> [Directions]: From the entries below, copy out all lines holding "FastAPI".

-- Data under study follows --

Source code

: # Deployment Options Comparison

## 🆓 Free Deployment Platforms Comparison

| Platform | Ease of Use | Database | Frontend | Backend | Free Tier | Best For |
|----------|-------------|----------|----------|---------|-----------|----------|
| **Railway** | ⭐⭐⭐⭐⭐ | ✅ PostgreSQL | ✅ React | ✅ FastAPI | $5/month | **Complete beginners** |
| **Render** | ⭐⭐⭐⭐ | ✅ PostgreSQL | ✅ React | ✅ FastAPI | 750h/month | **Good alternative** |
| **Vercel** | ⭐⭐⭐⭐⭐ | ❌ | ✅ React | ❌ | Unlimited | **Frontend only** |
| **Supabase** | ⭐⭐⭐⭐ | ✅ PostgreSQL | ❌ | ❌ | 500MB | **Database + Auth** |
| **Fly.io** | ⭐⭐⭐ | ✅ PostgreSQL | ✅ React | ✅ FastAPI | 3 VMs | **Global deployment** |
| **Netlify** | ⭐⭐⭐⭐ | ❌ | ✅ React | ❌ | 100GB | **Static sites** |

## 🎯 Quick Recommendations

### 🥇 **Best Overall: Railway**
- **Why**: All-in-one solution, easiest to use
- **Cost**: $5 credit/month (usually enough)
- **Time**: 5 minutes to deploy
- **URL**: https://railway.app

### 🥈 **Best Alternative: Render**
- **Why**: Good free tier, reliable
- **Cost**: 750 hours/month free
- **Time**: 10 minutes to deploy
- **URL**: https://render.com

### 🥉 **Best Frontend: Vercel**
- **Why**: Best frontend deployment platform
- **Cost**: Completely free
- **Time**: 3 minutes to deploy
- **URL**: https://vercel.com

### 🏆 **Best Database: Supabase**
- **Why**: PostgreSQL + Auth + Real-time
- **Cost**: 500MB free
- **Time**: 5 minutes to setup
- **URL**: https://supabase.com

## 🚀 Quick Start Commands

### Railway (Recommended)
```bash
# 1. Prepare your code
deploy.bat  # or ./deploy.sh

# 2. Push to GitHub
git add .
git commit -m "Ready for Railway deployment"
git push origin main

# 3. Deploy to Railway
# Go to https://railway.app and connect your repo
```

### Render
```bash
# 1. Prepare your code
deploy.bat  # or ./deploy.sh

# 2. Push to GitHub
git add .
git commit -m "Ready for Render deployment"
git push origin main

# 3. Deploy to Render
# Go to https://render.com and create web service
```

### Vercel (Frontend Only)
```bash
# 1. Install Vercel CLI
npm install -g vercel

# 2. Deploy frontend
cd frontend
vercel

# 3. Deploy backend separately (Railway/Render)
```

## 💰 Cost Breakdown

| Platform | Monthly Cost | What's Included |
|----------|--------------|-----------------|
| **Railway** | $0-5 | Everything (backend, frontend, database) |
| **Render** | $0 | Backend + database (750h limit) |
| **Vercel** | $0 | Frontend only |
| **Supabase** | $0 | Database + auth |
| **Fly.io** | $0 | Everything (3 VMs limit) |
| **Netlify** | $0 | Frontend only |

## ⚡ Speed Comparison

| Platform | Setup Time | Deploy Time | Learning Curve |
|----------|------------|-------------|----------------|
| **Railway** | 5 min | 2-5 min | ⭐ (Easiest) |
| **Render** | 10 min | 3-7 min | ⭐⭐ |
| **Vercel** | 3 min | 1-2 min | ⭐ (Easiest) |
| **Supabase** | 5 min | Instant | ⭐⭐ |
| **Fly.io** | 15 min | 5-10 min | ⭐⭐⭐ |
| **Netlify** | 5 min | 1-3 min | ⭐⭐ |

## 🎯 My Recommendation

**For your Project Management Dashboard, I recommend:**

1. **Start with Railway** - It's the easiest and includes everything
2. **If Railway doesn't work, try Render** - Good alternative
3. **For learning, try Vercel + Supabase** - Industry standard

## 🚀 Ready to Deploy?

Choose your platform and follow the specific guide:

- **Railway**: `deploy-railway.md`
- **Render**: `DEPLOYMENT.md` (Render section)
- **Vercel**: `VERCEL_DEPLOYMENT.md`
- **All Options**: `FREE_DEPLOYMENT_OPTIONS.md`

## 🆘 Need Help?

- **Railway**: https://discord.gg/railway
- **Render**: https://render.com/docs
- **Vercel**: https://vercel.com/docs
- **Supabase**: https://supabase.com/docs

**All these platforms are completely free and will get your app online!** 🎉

-- Data under study concluded --

> [Output of the task]:
| **Railway** | ⭐⭐⭐⭐⭐ | ✅ PostgreSQL | ✅ React | ✅ FastAPI | $5/month | **Complete beginners** |
| **Render** | ⭐⭐⭐⭐ | ✅ PostgreSQL | ✅ React | ✅ FastAPI | 750h/month | **Good alternative** |
| **Fly.io** | ⭐⭐⭐ | ✅ PostgreSQL | ✅ React | ✅ FastAPI | 3 VMs | **Global deployment** |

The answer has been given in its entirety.